I had a long journey from Johannesburg, where I landed, to Grahamstown, 13 hours overnight by bus. When I woke up and was told we were approaching Grahamstown I was shocked that we were still going through dry African landscape and could not imagine that a University town could be here, in the middle of nowhere, or so it felt. However, when we reached the town centre and then the University I was pleasantly surprised at the beautiful campus which included all of the halls of residence, dining halls, department buildings and a modern library. I arrived a week before the second semester started so to have an “orientation week” with the other 20 exchange students. My introduction to campus life at Rhodes ran so smoothly. The International Officer was extremely friendly and welcoming and put everyone at ease, making it straight-forward for us to get registered at the University. From there she took us on a tour of the town, followed by a Campus tour in a golf buggy. The rest of the week involved talks including ‘Internationalisation at Rhodes’, explaining to us how the international office works to accommodate such a diverse student body, with students coming from overseas and all over Africa to study at Rhodes University and also how they address world issues by engaging with them locally on a University level. I was grateful for how helpful the international office was in getting us in touch with our departments so to sign up for modules and in arranging library tours for us.

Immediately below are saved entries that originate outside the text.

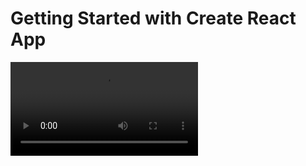 # Getting Started with Create React App

![](https://github.com/AY-SWE/SocialMediaApp/blob/main/client/src/data/testing.mp4)
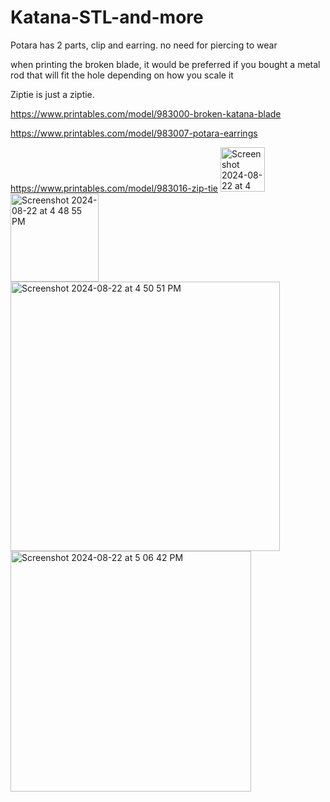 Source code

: # Katana-STL-and-more

Potara has 2 parts, clip and earring. no need for piercing to wear

when printing the broken blade, it would be preferred if you bought a metal rod that will fit the hole depending on how you scale it

Ziptie is just a ziptie.

https://www.printables.com/model/983000-broken-katana-blade

https://www.printables.com/model/983007-potara-earrings

https://www.printables.com/model/983016-zip-tie
<img width="71" alt="Screenshot 2024-08-22 at 4 48 44 PM" src="https://github.com/user-attachments/assets/67c36d5d-653f-46e3-ba6d-f7994949d2e6">
<img width="141" alt="Screenshot 2024-08-22 at 4 48 55 PM" src="https://github.com/user-attachments/assets/e88f5d54-19eb-43df-b4d5-4e986060958b">
<img width="431" alt="Screenshot 2024-08-22 at 4 50 51 PM" src="https://github.com/user-attachments/assets/46b05520-512f-43e5-b01e-fb1a66861204">
<img width="385" alt="Screenshot 2024-08-22 at 5 06 42 PM" src="https://github.com/user-attachments/assets/6c5391e2-22eb-4b83-bbba-7a0f10956935">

For our first weekend in Grahamstown we visited the township on an organised tour, to be introduced to Xhosa culture. The tour started with an explanation of how townships came to be during the apartheid era, built on the periphery of towns and cities, reserved for non-white residents. The African National Congress (ANC) have been in power since 1994, since South Africa became a democratic country, and has since built permanent housing to replace underdeveloped urban living areas. In the township we visited an orphanage home where a “Momma” looks after about 16 children and got to play games such as “21 Questions” and “piggie-in-the-middle” altogether. We saw the countless number of churches, the community and arts centre and schools before reaching the house of a famous Xhosa traditional dancer. Here we ate traditional Xhosa food and got to listen and watch traditional songs and dances, I loved getting to see so many aspects of such a vibrant culture. Though I worked in rural Swaziland for a year as a volunteer, my eyes were still opened to seeing how differently people were living just in one town, from those in the township compared to those who inhabit Grahamstown town centre and the University campus.
Settling into the “res”, university accommodation, was an interesting transition. Now I’m living with 72 girls in one big hall of residence with single rooms, with girls from all over Africa. South Africa is a country with 11 official languages so you can imagine the diversity.
I have really enjoyed getting involved with clubs and societies including the ‘Trail Running’ group where I’ve gotten to see amazing views and sunsets. I also heard about auditions to be in a Shakespeare production, directed by masters directing students, so just went for it. In six weeks we put on a comic twenty-minute version of Romeo and Juliet. The experience gave me the opportunity to meet lots more students and make great friends with similar interests.
As for my courses, in a political climate such as South Africa’s current post-apartheid atmosphere, themes of decolonisation are still very much prevalent, as the transition from white apartheid rule to social democracy still has a far way to go to being complete. As a Brit sitting in history lectures and seminars about the colonisation of the Cape and then domination by the British, confronting the colonial past from which I come from becomes ever-more immediate when seeing the real consequences and legacy of such a history. I found it invaluable to witness debates about how to address this history, how it should be written, and what is the way forward for South Africa now. This is how I knew that I had made the right decision to come on study abroad. I asked myself how I could be a student of literature and history without being confronted with the lived-experiences of those who share the same world, those of who may see something from a completely different social, cultural and historical perspective.
I’m looking forward to seeing what the rest of the semester holds and actually getting uncomfortable, I’ve now seen the benefits of moving outside of my comfort zone and want to make the most of my time here!